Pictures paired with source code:
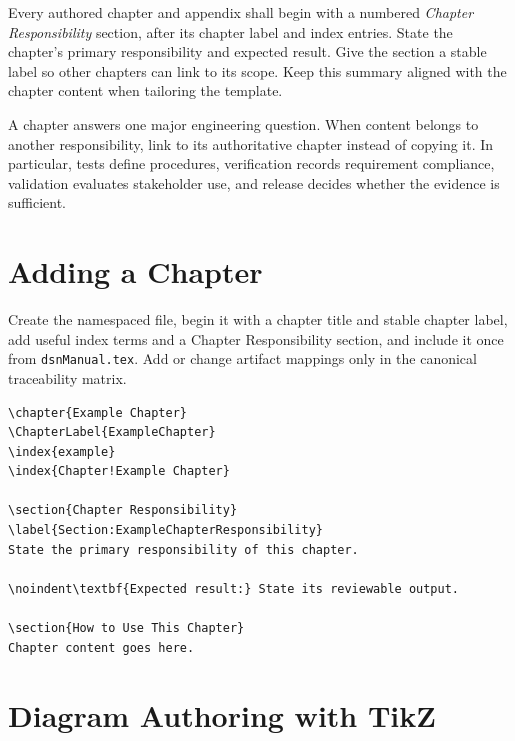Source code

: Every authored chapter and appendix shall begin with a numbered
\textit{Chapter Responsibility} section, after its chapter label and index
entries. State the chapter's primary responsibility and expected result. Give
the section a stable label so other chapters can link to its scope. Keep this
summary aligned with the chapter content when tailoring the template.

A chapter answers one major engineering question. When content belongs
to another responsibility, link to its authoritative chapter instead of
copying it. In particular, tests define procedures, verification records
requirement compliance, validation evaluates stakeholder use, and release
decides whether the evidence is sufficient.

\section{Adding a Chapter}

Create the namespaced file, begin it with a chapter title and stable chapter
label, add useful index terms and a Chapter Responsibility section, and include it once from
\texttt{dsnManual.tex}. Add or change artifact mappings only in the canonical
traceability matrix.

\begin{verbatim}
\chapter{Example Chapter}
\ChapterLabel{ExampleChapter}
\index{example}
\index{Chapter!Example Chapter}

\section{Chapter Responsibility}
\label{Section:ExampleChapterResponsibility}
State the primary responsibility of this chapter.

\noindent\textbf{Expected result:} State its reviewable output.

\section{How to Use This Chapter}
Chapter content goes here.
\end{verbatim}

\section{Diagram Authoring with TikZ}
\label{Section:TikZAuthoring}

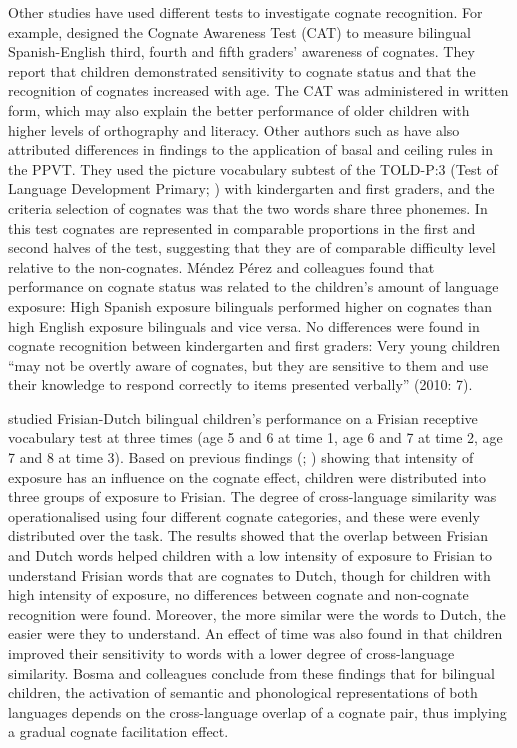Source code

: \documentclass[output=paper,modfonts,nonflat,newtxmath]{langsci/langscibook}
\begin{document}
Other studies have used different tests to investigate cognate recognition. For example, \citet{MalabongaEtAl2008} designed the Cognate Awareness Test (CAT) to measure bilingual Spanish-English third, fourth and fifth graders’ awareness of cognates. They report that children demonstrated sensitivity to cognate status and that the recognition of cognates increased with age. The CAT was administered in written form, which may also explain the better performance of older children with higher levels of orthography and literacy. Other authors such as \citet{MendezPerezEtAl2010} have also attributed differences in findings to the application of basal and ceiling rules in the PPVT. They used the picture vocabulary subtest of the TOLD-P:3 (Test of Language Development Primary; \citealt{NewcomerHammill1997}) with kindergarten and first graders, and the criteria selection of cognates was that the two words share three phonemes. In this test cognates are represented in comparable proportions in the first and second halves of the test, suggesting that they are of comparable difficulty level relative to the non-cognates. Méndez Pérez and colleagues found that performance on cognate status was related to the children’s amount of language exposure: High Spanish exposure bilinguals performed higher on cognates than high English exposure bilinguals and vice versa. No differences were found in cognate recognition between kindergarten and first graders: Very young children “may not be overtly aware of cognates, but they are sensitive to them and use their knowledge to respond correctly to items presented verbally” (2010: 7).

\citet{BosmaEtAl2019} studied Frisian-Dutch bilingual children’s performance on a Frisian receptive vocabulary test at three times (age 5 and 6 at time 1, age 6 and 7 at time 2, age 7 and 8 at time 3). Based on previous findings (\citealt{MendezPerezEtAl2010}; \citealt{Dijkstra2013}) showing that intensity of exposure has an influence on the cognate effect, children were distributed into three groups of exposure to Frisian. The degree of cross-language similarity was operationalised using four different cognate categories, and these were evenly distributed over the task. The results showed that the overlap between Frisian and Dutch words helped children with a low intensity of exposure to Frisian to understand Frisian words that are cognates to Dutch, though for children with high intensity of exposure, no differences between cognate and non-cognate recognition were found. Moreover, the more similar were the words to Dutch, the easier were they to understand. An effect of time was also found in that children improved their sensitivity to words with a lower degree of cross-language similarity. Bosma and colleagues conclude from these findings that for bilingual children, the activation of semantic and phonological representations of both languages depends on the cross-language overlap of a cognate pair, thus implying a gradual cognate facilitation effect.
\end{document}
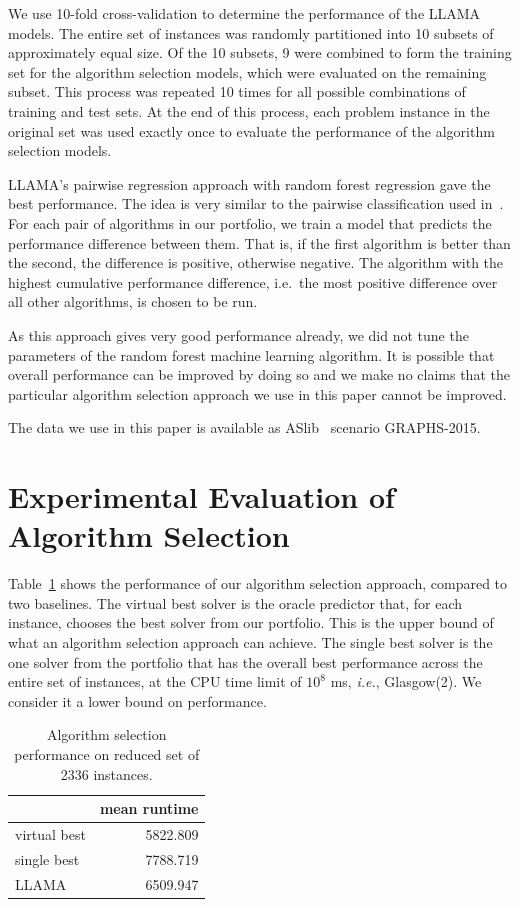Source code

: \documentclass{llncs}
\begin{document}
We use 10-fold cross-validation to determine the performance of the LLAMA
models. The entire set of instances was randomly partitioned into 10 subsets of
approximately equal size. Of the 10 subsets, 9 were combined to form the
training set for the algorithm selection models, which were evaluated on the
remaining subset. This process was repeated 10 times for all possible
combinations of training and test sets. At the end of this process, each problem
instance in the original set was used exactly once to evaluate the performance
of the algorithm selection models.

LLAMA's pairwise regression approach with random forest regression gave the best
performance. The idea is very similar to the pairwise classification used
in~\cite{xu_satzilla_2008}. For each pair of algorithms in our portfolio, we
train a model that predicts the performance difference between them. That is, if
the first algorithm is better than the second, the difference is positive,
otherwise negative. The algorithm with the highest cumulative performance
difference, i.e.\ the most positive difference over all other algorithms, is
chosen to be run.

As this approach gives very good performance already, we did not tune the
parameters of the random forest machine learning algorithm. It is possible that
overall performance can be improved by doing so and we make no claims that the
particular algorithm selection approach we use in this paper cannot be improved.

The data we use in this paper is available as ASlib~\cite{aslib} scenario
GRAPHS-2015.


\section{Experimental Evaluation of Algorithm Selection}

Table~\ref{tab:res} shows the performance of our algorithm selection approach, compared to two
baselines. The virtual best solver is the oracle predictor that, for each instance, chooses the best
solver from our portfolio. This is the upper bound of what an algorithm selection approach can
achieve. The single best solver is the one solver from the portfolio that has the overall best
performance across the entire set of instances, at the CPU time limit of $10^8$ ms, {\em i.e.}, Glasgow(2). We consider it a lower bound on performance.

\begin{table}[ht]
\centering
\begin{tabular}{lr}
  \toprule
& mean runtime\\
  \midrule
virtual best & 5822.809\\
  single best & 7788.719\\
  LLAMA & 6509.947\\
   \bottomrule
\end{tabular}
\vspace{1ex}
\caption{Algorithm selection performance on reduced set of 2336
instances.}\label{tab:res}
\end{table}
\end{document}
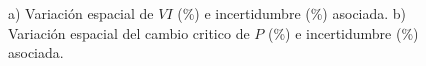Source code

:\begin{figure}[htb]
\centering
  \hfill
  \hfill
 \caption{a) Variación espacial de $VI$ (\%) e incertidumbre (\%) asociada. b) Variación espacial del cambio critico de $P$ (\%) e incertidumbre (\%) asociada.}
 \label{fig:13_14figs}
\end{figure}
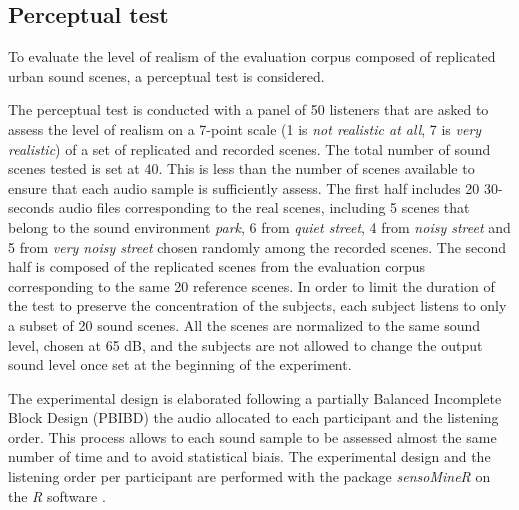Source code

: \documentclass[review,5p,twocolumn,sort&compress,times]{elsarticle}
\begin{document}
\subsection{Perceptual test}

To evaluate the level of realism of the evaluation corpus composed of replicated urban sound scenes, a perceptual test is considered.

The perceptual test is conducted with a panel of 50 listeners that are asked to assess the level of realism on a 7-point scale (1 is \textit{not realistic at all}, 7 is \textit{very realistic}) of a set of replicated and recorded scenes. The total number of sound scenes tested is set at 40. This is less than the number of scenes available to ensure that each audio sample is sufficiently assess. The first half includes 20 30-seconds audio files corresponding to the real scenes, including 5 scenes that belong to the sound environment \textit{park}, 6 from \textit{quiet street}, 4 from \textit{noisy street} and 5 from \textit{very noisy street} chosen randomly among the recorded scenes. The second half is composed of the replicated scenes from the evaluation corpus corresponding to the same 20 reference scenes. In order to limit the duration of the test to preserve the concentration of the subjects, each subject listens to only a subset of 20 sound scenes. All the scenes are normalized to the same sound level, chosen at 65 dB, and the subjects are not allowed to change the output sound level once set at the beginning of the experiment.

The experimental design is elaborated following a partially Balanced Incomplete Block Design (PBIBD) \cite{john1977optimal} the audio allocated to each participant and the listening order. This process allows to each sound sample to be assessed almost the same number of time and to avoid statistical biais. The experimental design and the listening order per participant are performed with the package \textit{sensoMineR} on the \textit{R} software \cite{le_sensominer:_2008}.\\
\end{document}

What to do.
Your copy should be the entries retyped exactly, with no images in it.

Task result.
Source code

: Every authored chapter and appendix shall begin with a numbered
\textit{Chapter Responsibility} section, after its chapter label and index
entries. State the chapter's primary responsibility and expected result. Give
the section a stable label so other chapters can link to its scope. Keep this
summary aligned with the chapter content when tailoring the template.

A chapter answers one major engineering question. When content belongs
to another responsibility, link to its authoritative chapter instead of
copying it. In particular, tests define procedures, verification records
requirement compliance, validation evaluates stakeholder use, and release
decides whether the evidence is sufficient.

\section{Adding a Chapter}

Create the namespaced file, begin it with a chapter title and stable chapter
label, add useful index terms and a Chapter Responsibility section, and include it once from
\texttt{dsnManual.tex}. Add or change artifact mappings only in the canonical
traceability matrix.

\begin{verbatim}
\chapter{Example Chapter}
\ChapterLabel{ExampleChapter}
\index{example}
\index{Chapter!Example Chapter}

\section{Chapter Responsibility}
\label{Section:ExampleChapterResponsibility}
State the primary responsibility of this chapter.

\noindent\textbf{Expected result:} State its reviewable output.

\section{How to Use This Chapter}
Chapter content goes here.
\end{verbatim}

\section{Diagram Authoring with TikZ}
\label{Section:TikZAuthoring}

Source code

: \documentclass[output=paper,modfonts,nonflat,newtxmath]{langsci/langscibook}
\begin{document}
Other studies have used different tests to investigate cognate recognition. For example, \citet{MalabongaEtAl2008} designed the Cognate Awareness Test (CAT) to measure bilingual Spanish-English third, fourth and fifth graders’ awareness of cognates. They report that children demonstrated sensitivity to cognate status and that the recognition of cognates increased with age. The CAT was administered in written form, which may also explain the better performance of older children with higher levels of orthography and literacy. Other authors such as \citet{MendezPerezEtAl2010} have also attributed differences in findings to the application of basal and ceiling rules in the PPVT. They used the picture vocabulary subtest of the TOLD-P:3 (Test of Language Development Primary; \citealt{NewcomerHammill1997}) with kindergarten and first graders, and the criteria selection of cognates was that the two words share three phonemes. In this test cognates are represented in comparable proportions in the first and second halves of the test, suggesting that they are of comparable difficulty level relative to the non-cognates. Méndez Pérez and colleagues found that performance on cognate status was related to the children’s amount of language exposure: High Spanish exposure bilinguals performed higher on cognates than high English exposure bilinguals and vice versa. No differences were found in cognate recognition between kindergarten and first graders: Very young children “may not be overtly aware of cognates, but they are sensitive to them and use their knowledge to respond correctly to items presented verbally” (2010: 7).

\citet{BosmaEtAl2019} studied Frisian-Dutch bilingual children’s performance on a Frisian receptive vocabulary test at three times (age 5 and 6 at time 1, age 6 and 7 at time 2, age 7 and 8 at time 3). Based on previous findings (\citealt{MendezPerezEtAl2010}; \citealt{Dijkstra2013}) showing that intensity of exposure has an influence on the cognate effect, children were distributed into three groups of exposure to Frisian. The degree of cross-language similarity was operationalised using four different cognate categories, and these were evenly distributed over the task. The results showed that the overlap between Frisian and Dutch words helped children with a low intensity of exposure to Frisian to understand Frisian words that are cognates to Dutch, though for children with high intensity of exposure, no differences between cognate and non-cognate recognition were found. Moreover, the more similar were the words to Dutch, the easier were they to understand. An effect of time was also found in that children improved their sensitivity to words with a lower degree of cross-language similarity. Bosma and colleagues conclude from these findings that for bilingual children, the activation of semantic and phonological representations of both languages depends on the cross-language overlap of a cognate pair, thus implying a gradual cognate facilitation effect.
\end{document}
Source code

: \documentclass{llncs}
\begin{document}
We use 10-fold cross-validation to determine the performance of the LLAMA
models. The entire set of instances was randomly partitioned into 10 subsets of
approximately equal size. Of the 10 subsets, 9 were combined to form the
training set for the algorithm selection models, which were evaluated on the
remaining subset. This process was repeated 10 times for all possible
combinations of training and test sets. At the end of this process, each problem
instance in the original set was used exactly once to evaluate the performance
of the algorithm selection models.

LLAMA's pairwise regression approach with random forest regression gave the best
performance. The idea is very similar to the pairwise classification used
in~\cite{xu_satzilla_2008}. For each pair of algorithms in our portfolio, we
train a model that predicts the performance difference between them. That is, if
the first algorithm is better than the second, the difference is positive,
otherwise negative. The algorithm with the highest cumulative performance
difference, i.e.\ the most positive difference over all other algorithms, is
chosen to be run.

As this approach gives very good performance already, we did not tune the
parameters of the random forest machine learning algorithm. It is possible that
overall performance can be improved by doing so and we make no claims that the
particular algorithm selection approach we use in this paper cannot be improved.

The data we use in this paper is available as ASlib~\cite{aslib} scenario
GRAPHS-2015.


\section{Experimental Evaluation of Algorithm Selection}

Table~\ref{tab:res} shows the performance of our algorithm selection approach, compared to two
baselines. The virtual best solver is the oracle predictor that, for each instance, chooses the best
solver from our portfolio. This is the upper bound of what an algorithm selection approach can
achieve. The single best solver is the one solver from the portfolio that has the overall best
performance across the entire set of instances, at the CPU time limit of $10^8$ ms, {\em i.e.}, Glasgow(2). We consider it a lower bound on performance.

\begin{table}[ht]
\centering
\begin{tabular}{lr}
  \toprule
& mean runtime\\
  \midrule
virtual best & 5822.809\\
  single best & 7788.719\\
  LLAMA & 6509.947\\
   \bottomrule
\end{tabular}
\vspace{1ex}
\caption{Algorithm selection performance on reduced set of 2336
instances.}\label{tab:res}
\end{table}
\end{document}
Source code

:\begin{figure}[htb]
\centering
  \hfill
  \hfill
 \caption{a) Variación espacial de $VI$ (\%) e incertidumbre (\%) asociada. b) Variación espacial del cambio critico de $P$ (\%) e incertidumbre (\%) asociada.}
 \label{fig:13_14figs}
\end{figure}
Source code

: \documentclass[review,5p,twocolumn,sort&compress,times]{elsarticle}
\begin{document}
\subsection{Perceptual test}

To evaluate the level of realism of the evaluation corpus composed of replicated urban sound scenes, a perceptual test is considered.

The perceptual test is conducted with a panel of 50 listeners that are asked to assess the level of realism on a 7-point scale (1 is \textit{not realistic at all}, 7 is \textit{very realistic}) of a set of replicated and recorded scenes. The total number of sound scenes tested is set at 40. This is less than the number of scenes available to ensure that each audio sample is sufficiently assess. The first half includes 20 30-seconds audio files corresponding to the real scenes, including 5 scenes that belong to the sound environment \textit{park}, 6 from \textit{quiet street}, 4 from \textit{noisy street} and 5 from \textit{very noisy street} chosen randomly among the recorded scenes. The second half is composed of the replicated scenes from the evaluation corpus corresponding to the same 20 reference scenes. In order to limit the duration of the test to preserve the concentration of the subjects, each subject listens to only a subset of 20 sound scenes. All the scenes are normalized to the same sound level, chosen at 65 dB, and the subjects are not allowed to change the output sound level once set at the beginning of the experiment.

The experimental design is elaborated following a partially Balanced Incomplete Block Design (PBIBD) \cite{john1977optimal} the audio allocated to each participant and the listening order. This process allows to each sound sample to be assessed almost the same number of time and to avoid statistical biais. The experimental design and the listening order per participant are performed with the package \textit{sensoMineR} on the \textit{R} software \cite{le_sensominer:_2008}.\\
\end{document}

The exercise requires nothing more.